The central innovation is a rank-based encoding of spatial spots. Rather than feeding raw or normalized expression magnitudes, SpaRank represents each spot by the relative ordering of its genes, a representation that is far more stable across the batch effects and platform differences that otherwise break transfer. This stability enables a genuine pretrain-and-transfer paradigm: a single model pretrained on one reference can be applied to distinct downstream contexts without retraining, in contrast to the per-context retraining that prior approaches require.
The preprint demonstrates cross-context transfer in two directions, applying a model pretrained on a lymphoid atlas to diverse tissues and platforms, and a model pretrained on a breast atlas to both normal and malignant tissue. SpaRank also includes a multimodal extension that incorporates additional data through a gated-fusion mechanism.
SpaRank is framed as a foundation model for spatial-transcriptomics deconvolution, built around its rank-based representation of spatial spots and a pretrain-then-transfer training regime. The preprint reports cross-platform and cross-tissue evaluations using lymphoid- and breast-derived reference atlases as pretraining sources, with the multimodal variant adding a gated-fusion pathway for auxiliary modalities. Detailed architecture specifications and the model's parameter count are not stated in the available preprint, so these are not reported here.
The work is a version 1 bioRxiv preprint (DOI 10.64898/2026.05.09.723936) released under a CC BY-NC license and has not yet undergone peer review. As of this writing, no public code repository, trained weights, or HuggingFace release has been confirmed, which limits independent reproduction and direct hands-on use.
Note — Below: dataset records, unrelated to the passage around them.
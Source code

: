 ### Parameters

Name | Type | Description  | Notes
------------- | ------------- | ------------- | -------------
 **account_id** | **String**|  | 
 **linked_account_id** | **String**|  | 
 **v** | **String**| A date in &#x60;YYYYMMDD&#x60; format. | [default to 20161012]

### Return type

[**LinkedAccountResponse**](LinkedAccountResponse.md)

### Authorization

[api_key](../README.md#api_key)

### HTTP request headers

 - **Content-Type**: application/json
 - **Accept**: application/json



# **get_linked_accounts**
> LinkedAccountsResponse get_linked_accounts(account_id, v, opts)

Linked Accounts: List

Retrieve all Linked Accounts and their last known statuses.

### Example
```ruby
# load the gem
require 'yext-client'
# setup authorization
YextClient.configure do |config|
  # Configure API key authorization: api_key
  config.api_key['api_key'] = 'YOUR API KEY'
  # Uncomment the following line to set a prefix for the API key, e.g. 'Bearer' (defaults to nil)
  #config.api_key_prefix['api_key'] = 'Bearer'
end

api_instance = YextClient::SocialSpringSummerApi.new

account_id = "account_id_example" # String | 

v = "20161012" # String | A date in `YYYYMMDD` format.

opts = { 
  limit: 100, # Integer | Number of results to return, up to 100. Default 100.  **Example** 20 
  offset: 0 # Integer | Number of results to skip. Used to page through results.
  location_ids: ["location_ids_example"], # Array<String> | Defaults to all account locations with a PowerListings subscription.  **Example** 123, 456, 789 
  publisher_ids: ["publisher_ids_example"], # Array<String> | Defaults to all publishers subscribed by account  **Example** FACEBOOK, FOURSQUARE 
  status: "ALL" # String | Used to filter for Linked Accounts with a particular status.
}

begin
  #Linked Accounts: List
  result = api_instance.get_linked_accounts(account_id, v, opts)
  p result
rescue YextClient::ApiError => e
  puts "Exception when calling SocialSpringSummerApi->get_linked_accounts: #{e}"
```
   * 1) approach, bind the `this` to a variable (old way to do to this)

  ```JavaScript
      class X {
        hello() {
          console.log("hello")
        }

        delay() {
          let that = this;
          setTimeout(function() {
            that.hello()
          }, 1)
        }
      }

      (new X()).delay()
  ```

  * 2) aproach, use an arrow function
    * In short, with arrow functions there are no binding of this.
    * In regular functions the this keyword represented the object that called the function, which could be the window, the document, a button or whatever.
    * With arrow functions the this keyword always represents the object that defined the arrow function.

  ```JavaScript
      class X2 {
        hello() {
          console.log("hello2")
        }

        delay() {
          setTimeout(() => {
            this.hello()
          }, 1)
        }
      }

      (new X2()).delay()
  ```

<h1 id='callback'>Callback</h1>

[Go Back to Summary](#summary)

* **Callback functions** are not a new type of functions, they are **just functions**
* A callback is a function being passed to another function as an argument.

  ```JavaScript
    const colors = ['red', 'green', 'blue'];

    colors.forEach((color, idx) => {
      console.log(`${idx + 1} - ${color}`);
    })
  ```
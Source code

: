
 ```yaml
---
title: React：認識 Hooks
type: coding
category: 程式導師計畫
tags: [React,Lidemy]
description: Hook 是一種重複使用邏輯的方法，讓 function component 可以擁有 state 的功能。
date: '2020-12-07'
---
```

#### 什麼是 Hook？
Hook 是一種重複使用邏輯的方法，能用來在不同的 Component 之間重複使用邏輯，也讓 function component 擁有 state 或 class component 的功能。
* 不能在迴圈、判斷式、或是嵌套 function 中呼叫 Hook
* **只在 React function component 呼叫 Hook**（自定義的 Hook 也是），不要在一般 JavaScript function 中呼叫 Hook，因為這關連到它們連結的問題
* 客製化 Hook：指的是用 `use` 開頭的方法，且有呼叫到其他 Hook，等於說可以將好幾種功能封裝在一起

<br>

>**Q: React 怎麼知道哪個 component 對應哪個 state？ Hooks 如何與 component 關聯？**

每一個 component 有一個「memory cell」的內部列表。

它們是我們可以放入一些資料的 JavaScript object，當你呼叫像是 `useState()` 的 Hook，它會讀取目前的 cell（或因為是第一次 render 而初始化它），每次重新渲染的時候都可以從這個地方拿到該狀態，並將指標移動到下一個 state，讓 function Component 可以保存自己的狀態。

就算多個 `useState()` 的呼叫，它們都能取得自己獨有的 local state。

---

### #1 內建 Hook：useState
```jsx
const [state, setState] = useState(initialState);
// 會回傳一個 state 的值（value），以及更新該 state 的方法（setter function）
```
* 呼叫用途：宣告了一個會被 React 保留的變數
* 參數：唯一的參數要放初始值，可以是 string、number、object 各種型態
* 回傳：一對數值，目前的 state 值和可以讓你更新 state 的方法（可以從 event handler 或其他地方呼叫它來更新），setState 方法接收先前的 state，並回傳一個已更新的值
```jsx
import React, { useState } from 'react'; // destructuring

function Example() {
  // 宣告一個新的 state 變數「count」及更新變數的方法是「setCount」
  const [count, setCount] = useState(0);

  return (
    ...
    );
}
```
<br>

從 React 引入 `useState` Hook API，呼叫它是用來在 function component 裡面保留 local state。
SpaRank is aimed at spatial-biology researchers who need cell-type deconvolution across heterogeneous datasets without building and validating a new model for each tissue, disease, or platform. Its transfer paradigm is especially relevant for studies that span multiple tissue types or compare normal and diseased states, such as tumor microenvironment characterization, where a single deconvolution model applied consistently across contexts reduces methodological variability. The multimodal extension further suits settings where complementary data can be fused to sharpen composition estimates.
By introducing a rank-based encoding that makes deconvolution transferable, SpaRank reframes a task that has historically been treated as context-specific into one amenable to a shared, pretrained foundation model. If the cross-context results hold up under peer review and independent testing, this could meaningfully lower the per-study cost of spatial deconvolution and improve comparability across datasets. As an unreviewed preprint without a confirmed public code or weights release, its real-world adoption and validation remain to be established.
Yan, X., et al. (2026) Transferable spatial omics deconvolution with SpaRank. bioRxiv.
DOI: 10.64898/2026.05.09.723936